Hand-in-hand: Splunk and Data Science - Part Two

December 2, 2019 Gerry D'Costa

This is part two (2) of a two-part blog on what Data Science means, and how a platform like Splunk makes Data Science more accessible to stakeholders and businesses.

7 min read

To recap:

In part one, we discussed some points of frustration when it comes to delivering on Data Science initiatives. We then identified the areas of Data Science and considered step one, the Data phase, which is broken up into traditional and big data, the tasks that are performed, and who is typically responsible.

We also started to make an argument for why Splunk should be considered as a valuable software tool for any Data Science initiative.

In part two, I will continue with the Data Science portion of our diagram, which includes Business Intelligence and Predictive Analytics, with a concluding argument on how Splunk and Data Science go hand-in-hand.

If you have not read part one yet, click here to read that post first.

Step 2) Analyze / Report after data is gathered and organized.

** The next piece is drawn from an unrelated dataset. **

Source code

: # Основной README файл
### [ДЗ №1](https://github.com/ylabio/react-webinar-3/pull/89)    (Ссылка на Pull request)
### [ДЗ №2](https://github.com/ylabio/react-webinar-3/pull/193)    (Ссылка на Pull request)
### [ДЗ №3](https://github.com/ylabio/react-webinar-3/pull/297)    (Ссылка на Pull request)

Now that step one is completed, and our data is organized, we can now create different views of our data for Business Intelligence insights as they relate to our business KPIs, SLAs and ROIs.

For example, by measuring the data produced by a variety of sources such as applications, cloud infrastructure, financial systems and user behaviour, we can begin to define our expected SLAs of our web application and the economic impact of any downtime.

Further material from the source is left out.